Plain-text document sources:
########
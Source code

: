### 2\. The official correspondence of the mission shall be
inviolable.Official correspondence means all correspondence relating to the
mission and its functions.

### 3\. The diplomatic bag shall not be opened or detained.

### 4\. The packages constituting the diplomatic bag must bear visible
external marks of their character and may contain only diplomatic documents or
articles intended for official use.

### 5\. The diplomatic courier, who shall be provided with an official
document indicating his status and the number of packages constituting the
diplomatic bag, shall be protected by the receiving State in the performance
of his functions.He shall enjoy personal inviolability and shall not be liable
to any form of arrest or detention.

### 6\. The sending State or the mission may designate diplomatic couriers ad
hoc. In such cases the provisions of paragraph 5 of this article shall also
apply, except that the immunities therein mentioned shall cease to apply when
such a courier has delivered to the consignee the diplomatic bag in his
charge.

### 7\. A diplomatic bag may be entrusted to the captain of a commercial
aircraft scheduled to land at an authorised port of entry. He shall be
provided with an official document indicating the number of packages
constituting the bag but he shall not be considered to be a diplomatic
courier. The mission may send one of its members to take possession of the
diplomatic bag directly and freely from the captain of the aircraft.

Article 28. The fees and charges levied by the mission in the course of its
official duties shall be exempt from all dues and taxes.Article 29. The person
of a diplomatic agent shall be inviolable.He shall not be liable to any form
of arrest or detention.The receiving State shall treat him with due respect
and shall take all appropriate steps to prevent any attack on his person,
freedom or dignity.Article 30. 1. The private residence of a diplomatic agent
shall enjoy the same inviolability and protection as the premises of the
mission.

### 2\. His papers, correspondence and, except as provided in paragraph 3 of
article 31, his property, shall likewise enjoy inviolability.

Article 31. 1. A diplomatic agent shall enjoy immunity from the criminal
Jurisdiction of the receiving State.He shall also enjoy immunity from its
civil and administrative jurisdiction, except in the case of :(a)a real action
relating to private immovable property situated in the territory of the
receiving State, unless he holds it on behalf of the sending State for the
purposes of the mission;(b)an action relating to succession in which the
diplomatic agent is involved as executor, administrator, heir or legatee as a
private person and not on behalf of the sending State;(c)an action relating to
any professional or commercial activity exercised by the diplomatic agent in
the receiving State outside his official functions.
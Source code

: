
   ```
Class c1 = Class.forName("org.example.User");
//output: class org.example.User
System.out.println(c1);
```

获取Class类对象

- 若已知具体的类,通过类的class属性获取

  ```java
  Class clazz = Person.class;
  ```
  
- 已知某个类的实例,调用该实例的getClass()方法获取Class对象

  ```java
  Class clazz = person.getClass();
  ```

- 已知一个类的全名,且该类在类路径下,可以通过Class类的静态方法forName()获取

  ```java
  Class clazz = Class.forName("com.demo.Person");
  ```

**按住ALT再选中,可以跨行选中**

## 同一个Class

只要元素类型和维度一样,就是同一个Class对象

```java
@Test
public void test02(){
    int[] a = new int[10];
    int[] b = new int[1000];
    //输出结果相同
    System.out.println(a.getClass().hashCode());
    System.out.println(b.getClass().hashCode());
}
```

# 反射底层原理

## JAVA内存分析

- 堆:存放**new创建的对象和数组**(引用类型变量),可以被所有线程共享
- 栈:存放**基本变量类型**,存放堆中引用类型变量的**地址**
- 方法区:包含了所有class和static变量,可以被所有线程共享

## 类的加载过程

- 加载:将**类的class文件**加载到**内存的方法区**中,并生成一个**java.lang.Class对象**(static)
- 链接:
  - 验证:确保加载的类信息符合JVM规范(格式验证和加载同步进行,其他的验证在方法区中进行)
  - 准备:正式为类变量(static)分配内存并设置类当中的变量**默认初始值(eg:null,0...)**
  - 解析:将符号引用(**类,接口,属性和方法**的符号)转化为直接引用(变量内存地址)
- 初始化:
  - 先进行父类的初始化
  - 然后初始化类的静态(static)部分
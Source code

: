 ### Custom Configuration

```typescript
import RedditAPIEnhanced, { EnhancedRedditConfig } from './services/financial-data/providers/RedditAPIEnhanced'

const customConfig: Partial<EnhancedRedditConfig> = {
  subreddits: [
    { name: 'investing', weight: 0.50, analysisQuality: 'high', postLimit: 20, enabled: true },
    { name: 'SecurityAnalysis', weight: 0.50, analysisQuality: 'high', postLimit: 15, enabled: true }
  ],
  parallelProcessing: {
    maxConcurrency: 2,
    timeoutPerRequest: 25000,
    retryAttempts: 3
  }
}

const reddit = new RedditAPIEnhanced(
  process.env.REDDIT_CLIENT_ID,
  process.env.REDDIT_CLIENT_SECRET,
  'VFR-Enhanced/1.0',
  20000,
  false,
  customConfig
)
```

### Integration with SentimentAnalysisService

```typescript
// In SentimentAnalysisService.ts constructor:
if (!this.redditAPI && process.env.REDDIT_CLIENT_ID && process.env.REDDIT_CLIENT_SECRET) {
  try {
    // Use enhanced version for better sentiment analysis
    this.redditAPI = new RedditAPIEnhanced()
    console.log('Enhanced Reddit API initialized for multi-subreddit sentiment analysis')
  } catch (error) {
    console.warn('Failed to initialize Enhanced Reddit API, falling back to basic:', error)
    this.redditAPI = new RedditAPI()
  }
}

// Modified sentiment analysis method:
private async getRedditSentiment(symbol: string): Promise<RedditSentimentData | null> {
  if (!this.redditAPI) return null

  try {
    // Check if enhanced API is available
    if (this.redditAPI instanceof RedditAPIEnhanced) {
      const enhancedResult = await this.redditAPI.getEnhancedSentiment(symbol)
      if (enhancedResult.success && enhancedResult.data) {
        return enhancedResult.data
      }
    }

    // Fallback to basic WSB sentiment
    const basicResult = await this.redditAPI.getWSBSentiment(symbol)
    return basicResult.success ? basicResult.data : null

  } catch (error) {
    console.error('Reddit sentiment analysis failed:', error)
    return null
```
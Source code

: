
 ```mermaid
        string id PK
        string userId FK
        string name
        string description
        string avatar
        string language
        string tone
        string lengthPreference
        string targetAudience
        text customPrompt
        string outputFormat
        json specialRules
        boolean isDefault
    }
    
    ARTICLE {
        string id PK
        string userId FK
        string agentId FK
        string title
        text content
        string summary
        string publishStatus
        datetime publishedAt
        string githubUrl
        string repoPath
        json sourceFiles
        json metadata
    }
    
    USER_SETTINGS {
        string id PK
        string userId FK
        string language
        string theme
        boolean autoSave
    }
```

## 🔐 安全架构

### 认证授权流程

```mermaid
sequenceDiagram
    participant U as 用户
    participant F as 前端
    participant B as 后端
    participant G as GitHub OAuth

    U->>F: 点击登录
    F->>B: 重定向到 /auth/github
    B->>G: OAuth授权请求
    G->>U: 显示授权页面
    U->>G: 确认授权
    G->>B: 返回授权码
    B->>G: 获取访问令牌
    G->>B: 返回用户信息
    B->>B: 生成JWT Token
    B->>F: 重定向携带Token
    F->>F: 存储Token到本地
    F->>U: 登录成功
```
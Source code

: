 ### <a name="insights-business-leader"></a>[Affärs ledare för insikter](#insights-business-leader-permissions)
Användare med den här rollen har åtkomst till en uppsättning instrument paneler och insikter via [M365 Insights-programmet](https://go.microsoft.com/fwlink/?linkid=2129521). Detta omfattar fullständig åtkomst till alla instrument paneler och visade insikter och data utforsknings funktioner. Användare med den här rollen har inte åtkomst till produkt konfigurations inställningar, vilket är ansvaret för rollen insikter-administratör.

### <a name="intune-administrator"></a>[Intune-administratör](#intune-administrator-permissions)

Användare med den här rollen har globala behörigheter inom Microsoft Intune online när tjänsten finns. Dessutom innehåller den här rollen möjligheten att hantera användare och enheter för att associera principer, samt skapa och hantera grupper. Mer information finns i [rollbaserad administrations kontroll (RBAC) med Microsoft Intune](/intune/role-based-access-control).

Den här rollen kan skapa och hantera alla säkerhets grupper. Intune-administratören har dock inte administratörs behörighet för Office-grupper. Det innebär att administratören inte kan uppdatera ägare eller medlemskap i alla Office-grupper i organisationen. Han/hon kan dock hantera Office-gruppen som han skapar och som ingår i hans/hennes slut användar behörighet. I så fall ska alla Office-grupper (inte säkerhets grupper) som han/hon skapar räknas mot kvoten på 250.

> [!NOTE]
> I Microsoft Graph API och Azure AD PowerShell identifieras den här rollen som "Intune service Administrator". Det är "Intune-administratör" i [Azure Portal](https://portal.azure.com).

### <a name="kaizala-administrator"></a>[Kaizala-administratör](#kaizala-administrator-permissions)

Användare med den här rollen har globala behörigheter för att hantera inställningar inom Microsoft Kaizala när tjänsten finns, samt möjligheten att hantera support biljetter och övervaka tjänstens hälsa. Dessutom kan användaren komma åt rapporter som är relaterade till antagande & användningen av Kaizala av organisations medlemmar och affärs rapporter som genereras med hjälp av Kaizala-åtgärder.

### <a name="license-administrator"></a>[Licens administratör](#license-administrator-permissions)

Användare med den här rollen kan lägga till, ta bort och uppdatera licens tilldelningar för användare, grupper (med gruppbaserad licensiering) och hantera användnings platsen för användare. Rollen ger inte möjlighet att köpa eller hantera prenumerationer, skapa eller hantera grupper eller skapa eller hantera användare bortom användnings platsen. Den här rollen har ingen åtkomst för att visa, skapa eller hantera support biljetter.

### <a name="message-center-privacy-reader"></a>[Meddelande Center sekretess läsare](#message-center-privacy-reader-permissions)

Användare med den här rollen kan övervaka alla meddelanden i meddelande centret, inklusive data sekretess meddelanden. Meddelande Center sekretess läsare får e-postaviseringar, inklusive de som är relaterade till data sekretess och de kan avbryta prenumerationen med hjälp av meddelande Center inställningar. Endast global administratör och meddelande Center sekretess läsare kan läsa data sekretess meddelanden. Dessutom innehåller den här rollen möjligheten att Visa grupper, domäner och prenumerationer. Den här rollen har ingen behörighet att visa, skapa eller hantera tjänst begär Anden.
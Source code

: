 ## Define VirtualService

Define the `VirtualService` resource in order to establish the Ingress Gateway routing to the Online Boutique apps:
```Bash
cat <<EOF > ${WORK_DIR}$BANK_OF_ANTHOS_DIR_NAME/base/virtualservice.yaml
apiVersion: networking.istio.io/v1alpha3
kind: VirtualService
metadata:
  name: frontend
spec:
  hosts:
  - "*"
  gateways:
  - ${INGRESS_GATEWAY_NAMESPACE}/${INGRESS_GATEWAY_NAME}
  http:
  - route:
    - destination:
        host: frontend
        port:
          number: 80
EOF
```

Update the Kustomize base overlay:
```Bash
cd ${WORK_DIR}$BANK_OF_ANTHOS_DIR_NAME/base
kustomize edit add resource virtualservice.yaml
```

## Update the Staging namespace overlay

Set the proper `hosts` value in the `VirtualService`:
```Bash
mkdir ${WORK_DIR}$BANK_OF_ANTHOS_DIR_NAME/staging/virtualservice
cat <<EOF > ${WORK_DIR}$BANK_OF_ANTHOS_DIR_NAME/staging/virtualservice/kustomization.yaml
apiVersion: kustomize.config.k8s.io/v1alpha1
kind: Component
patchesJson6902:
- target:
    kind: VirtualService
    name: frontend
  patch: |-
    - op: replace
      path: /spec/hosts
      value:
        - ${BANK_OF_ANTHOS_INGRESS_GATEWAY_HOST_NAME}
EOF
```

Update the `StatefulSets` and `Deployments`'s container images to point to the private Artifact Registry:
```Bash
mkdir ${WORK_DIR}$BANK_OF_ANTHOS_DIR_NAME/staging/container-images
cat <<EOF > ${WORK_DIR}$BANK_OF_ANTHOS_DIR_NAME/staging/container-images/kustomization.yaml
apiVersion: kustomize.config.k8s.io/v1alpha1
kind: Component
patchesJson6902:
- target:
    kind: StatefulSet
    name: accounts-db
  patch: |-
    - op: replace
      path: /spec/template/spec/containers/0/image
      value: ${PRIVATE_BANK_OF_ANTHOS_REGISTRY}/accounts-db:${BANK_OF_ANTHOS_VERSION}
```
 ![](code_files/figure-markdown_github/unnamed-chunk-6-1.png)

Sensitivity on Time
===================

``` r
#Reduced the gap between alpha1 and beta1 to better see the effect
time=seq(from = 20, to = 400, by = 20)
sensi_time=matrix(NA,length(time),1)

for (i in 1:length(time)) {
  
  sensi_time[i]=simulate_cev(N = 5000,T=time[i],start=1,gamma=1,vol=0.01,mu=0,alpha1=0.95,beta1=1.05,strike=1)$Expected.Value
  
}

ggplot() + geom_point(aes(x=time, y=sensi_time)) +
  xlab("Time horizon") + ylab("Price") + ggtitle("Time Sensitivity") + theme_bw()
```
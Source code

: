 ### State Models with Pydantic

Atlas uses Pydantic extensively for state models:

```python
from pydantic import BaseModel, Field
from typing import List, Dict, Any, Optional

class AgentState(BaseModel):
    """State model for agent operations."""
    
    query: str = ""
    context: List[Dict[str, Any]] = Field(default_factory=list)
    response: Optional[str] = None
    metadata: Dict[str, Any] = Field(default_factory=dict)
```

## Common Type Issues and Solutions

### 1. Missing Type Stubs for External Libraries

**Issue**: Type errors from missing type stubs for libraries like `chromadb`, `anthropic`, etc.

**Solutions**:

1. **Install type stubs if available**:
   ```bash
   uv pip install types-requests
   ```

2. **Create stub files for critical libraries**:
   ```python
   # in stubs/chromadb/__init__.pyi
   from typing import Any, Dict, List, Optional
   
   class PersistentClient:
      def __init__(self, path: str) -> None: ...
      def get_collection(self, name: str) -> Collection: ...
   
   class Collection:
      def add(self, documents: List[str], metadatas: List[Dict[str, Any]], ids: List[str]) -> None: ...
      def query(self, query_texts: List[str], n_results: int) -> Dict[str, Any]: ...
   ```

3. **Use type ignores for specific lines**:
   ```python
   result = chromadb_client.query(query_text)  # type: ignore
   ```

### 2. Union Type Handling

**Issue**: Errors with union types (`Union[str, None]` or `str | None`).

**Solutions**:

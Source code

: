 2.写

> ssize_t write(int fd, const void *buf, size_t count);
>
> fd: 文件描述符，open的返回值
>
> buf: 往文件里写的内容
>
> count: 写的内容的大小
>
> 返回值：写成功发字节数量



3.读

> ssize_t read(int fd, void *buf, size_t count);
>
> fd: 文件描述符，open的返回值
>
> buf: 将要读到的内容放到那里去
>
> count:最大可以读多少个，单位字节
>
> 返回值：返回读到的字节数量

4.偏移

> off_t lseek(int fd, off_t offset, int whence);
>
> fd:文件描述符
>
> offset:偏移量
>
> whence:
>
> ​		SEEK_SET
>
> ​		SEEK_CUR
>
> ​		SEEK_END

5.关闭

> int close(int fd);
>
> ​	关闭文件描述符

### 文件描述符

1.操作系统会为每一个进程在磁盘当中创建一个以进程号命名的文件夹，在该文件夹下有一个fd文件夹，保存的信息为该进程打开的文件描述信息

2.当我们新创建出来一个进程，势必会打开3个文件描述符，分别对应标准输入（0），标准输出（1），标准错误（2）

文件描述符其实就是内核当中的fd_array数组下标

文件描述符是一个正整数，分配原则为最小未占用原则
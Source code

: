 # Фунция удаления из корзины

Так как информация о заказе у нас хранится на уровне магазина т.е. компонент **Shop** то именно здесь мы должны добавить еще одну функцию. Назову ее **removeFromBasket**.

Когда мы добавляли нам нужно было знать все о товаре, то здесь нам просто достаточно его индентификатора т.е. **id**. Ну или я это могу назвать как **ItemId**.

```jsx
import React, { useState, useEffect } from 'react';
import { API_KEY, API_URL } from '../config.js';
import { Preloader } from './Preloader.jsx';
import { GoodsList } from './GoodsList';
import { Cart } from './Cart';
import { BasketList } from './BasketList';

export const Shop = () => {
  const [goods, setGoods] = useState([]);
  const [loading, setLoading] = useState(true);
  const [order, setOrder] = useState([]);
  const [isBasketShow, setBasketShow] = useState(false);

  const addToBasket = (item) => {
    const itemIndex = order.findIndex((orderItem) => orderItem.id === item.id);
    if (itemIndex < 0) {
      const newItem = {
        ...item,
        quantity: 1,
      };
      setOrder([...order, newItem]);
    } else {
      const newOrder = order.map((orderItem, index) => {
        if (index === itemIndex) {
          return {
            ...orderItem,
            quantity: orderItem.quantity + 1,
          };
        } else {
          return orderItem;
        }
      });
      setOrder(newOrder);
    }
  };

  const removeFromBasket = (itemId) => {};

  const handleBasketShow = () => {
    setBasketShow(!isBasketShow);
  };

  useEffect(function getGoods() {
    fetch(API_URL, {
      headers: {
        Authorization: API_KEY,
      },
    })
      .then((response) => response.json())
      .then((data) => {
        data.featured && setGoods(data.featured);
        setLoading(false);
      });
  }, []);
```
########
▸ HOW TO COMPLETE THIS TASK: Across the data, find each line that has "tjänsten" in it and copy that line.

▸ ANSWER SECTION:
Användare med den här rollen har globala behörigheter inom Microsoft Intune online när tjänsten finns. Dessutom innehåller den här rollen möjligheten att hantera användare och enheter för att associera principer, samt skapa och hantera grupper. Mer information finns i [rollbaserad administrations kontroll (RBAC) med Microsoft Intune](/intune/role-based-access-control).
Användare med den här rollen har globala behörigheter för att hantera inställningar inom Microsoft Kaizala när tjänsten finns, samt möjligheten att hantera support biljetter och övervaka tjänstens hälsa. Dessutom kan användaren komma åt rapporter som är relaterade till antagande & användningen av Kaizala av organisations medlemmar och affärs rapporter som genereras med hjälp av Kaizala-åtgärder.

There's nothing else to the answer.